In the command line, cd
inside your project, and add the remote:
git remote add <remote-name> <remote-address>
remote-name
is a convenience name to identify that remote. You can choose any name, but since Git automatically call the remote origin
when you clone a repo, it is common practice to use origin
as the name for the first remote.
Example (using an SSH address):
git remote add origin git@github.com:<user>/<repo>.git
Example (using an HTTPS address):
git remote add origin https://github.com/<user>/<repo>.git
If you don’t want to grant others write access to the project, and you only accept contributions through pull requests, you are set.
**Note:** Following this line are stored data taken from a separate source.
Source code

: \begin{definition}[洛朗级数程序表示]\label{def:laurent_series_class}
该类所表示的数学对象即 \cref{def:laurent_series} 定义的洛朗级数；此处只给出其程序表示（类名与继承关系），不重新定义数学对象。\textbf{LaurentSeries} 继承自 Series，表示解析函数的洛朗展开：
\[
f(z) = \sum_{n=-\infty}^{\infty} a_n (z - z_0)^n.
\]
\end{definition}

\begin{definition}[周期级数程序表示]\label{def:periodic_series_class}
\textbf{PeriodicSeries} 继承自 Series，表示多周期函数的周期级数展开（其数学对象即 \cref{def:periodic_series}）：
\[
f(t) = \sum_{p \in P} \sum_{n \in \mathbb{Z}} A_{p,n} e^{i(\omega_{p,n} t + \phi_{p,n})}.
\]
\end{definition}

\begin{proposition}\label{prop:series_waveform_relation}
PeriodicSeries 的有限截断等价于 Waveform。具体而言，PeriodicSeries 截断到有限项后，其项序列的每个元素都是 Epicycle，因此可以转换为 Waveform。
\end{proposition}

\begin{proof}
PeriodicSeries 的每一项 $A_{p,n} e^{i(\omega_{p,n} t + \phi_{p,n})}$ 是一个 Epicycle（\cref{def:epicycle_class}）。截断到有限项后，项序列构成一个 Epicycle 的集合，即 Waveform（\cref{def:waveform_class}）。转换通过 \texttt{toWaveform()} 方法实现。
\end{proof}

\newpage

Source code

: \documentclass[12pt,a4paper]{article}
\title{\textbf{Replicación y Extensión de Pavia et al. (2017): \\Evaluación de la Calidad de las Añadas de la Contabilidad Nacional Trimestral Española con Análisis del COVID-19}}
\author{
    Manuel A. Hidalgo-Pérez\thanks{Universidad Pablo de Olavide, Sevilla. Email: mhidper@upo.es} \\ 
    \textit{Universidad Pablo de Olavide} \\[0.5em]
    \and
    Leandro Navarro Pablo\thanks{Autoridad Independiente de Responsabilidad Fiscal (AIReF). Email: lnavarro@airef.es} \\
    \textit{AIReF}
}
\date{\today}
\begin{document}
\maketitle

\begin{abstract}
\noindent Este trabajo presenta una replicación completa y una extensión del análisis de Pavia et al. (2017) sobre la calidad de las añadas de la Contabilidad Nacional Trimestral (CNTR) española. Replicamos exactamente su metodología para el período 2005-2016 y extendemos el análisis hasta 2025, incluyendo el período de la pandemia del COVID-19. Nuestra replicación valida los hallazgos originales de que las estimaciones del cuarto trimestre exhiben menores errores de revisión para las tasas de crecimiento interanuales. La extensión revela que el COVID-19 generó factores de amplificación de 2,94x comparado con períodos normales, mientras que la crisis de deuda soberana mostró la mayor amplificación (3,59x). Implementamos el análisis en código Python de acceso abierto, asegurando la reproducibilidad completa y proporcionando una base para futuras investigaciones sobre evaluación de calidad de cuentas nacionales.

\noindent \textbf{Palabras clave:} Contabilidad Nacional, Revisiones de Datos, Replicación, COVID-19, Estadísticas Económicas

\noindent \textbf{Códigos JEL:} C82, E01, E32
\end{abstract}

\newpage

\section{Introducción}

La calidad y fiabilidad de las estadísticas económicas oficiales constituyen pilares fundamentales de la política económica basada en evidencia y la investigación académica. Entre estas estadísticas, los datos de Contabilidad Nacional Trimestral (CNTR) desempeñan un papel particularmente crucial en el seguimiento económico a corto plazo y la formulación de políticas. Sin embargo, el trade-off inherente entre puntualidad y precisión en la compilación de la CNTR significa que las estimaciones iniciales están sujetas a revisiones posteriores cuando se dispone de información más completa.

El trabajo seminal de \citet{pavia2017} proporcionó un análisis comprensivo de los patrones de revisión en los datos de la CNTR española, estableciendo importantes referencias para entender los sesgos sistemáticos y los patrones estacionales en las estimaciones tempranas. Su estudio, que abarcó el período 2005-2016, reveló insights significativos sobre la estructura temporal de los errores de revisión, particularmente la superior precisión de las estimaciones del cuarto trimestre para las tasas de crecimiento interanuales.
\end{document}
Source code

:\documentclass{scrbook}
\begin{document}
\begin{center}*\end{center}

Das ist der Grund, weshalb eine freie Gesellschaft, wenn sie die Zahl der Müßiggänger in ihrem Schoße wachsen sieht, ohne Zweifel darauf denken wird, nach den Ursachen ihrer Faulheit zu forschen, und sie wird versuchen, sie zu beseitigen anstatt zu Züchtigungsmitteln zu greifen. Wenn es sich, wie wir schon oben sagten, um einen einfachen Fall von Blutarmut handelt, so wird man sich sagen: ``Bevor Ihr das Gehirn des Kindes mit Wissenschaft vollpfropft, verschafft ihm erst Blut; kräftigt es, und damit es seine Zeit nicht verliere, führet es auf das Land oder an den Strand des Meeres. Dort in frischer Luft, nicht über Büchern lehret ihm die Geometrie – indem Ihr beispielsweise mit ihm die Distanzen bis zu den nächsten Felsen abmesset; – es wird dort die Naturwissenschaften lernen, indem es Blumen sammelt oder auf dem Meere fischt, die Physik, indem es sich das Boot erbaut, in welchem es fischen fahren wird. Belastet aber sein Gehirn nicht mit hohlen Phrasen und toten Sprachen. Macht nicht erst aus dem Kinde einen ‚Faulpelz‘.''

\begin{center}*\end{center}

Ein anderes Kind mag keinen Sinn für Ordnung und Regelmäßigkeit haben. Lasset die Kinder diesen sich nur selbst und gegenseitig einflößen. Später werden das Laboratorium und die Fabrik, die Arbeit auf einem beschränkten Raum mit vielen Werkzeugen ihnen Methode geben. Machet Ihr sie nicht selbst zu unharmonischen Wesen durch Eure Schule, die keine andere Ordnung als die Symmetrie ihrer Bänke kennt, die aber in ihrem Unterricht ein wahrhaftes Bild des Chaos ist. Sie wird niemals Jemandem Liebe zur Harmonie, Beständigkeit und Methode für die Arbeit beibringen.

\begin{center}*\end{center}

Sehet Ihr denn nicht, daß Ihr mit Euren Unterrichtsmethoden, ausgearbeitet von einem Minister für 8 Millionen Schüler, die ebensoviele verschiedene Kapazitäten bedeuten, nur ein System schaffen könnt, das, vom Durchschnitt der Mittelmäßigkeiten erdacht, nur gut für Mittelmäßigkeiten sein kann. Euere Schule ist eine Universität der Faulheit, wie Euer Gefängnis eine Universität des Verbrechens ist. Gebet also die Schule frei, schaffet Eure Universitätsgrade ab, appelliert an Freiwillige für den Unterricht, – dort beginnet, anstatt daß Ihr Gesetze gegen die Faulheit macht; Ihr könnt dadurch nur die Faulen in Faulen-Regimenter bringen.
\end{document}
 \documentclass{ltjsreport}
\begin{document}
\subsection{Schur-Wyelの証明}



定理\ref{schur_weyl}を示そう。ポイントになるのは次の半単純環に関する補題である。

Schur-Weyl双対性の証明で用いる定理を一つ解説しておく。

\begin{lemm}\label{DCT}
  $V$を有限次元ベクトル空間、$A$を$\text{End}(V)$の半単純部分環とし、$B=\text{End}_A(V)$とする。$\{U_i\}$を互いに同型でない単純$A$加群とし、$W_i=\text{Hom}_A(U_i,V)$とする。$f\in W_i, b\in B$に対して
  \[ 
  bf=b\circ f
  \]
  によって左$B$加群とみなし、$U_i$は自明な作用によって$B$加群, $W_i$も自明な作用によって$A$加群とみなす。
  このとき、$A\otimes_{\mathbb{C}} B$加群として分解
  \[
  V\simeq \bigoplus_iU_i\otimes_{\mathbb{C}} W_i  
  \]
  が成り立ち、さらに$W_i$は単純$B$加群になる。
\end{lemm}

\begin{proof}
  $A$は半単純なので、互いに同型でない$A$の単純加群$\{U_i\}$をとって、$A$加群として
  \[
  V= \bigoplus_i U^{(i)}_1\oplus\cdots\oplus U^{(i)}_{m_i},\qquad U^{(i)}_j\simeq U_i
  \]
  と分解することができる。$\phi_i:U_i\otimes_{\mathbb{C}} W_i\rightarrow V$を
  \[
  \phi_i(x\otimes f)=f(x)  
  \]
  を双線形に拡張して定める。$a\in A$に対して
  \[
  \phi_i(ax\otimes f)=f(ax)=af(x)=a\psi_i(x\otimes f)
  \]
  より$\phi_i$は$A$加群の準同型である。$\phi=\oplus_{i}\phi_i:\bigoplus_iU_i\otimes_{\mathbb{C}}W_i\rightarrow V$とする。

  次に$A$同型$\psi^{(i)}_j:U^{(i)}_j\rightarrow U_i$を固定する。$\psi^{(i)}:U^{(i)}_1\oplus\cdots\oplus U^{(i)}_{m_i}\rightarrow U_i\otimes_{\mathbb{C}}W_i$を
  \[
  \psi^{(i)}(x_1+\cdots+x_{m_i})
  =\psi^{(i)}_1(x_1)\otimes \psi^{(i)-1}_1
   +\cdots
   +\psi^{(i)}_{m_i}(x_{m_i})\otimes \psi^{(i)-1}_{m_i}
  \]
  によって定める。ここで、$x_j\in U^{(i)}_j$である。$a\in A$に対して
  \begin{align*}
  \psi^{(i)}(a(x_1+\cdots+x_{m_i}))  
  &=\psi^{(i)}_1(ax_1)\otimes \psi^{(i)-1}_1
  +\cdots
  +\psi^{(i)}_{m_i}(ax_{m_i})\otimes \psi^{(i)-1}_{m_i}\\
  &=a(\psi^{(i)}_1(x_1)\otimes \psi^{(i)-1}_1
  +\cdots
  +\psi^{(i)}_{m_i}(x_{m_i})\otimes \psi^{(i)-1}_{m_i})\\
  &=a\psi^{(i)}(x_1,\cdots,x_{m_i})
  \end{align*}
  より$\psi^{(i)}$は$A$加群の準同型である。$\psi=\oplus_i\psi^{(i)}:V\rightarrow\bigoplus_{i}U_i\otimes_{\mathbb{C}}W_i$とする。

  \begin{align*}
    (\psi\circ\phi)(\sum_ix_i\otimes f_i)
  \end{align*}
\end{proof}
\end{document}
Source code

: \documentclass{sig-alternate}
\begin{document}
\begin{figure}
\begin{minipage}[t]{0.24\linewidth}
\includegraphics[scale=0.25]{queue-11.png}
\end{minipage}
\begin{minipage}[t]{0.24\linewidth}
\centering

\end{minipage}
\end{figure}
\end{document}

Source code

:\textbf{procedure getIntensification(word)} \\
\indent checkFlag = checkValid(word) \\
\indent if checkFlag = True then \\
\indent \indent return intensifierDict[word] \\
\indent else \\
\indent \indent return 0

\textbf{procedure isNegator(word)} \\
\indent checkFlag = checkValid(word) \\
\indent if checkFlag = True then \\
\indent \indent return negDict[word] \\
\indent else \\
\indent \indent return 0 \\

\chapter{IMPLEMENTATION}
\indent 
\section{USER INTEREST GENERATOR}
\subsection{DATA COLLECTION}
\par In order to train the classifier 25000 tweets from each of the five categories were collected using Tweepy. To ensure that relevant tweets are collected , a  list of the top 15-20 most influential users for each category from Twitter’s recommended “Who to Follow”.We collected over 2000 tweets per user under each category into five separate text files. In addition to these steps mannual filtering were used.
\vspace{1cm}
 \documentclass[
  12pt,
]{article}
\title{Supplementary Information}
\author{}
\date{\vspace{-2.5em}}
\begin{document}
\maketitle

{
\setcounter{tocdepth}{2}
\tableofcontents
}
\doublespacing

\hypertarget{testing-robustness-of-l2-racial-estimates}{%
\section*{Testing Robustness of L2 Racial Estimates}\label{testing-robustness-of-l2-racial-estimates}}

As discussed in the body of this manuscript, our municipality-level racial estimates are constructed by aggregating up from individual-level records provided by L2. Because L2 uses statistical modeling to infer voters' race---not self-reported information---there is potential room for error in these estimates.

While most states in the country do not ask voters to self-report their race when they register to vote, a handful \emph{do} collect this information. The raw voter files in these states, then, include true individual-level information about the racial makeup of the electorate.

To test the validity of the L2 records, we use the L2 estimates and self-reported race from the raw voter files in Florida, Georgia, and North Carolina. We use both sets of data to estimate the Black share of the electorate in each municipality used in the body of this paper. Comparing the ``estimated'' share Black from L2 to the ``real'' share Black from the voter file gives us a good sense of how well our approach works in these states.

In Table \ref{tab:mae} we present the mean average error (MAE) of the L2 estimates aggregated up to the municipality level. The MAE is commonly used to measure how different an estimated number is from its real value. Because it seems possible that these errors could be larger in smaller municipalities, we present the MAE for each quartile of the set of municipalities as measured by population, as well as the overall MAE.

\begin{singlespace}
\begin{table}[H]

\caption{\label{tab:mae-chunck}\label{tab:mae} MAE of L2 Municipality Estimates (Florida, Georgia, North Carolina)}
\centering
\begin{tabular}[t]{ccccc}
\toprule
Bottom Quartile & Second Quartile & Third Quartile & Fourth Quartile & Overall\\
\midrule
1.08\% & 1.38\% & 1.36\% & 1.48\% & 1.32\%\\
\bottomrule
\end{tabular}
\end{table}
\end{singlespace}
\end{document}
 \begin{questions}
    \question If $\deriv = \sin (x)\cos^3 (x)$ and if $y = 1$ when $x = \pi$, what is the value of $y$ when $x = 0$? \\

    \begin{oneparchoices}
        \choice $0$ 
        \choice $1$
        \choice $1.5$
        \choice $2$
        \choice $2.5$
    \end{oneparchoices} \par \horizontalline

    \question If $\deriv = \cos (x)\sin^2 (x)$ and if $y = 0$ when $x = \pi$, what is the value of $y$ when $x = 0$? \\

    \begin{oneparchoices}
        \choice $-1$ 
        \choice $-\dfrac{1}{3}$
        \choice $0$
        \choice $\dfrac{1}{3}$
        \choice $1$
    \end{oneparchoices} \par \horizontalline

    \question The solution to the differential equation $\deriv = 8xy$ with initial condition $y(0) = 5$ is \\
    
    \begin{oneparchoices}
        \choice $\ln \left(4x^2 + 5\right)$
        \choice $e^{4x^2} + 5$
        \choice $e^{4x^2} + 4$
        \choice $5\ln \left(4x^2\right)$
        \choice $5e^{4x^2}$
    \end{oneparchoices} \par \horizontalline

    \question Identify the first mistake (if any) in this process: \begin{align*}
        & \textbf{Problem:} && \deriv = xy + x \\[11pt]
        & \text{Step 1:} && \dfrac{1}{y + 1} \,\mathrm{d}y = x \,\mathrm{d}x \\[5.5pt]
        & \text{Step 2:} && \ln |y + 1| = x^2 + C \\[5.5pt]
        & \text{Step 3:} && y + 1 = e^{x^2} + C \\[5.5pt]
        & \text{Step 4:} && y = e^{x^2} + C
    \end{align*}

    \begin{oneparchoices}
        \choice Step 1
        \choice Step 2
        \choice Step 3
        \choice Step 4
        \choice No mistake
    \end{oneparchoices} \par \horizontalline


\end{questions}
If you want to grant your collaborators write access to the project however, you need to add them to it.
Invite collaborators
- Go to your GitHub project page.
- Click on the
Settings
tab. - Click on the
Manage access
section on the left-hand side (you will be prompted for your GitHub password). - Click on the
Invite a collaborator
green button. - Invite your collaborators with one of their GitHub user name, their email address, or their full name.
You are invited to a project
In this second situation, someone else started a project and they are inviting you to collaborate to it, giving you write access to the project.
In this case, you need to clone the project: cd
to the location where you want your local copy, then:
git clone <remote-address> <local-name>
This sets the project as a remote to your new local copy and that remote is automatically called origin
.
Without <local-name>
, the repo will have the name of the last part of the remote address.
Collaborative workflow
Pulling and pushing
The remotes section of our introductory course to Git covers pushing and pulling to a remote. Remember that to update a remote with your changes, you “push” them with git push
.
When you collaborate with others however, you will not be the only person accessing a remote. Git is extremely powerful in that it allows for collaborators to work on a project synchronously, but if one of your collaborators has made changes to the remote (pushing from their own local version of the project), you won’t be able to push.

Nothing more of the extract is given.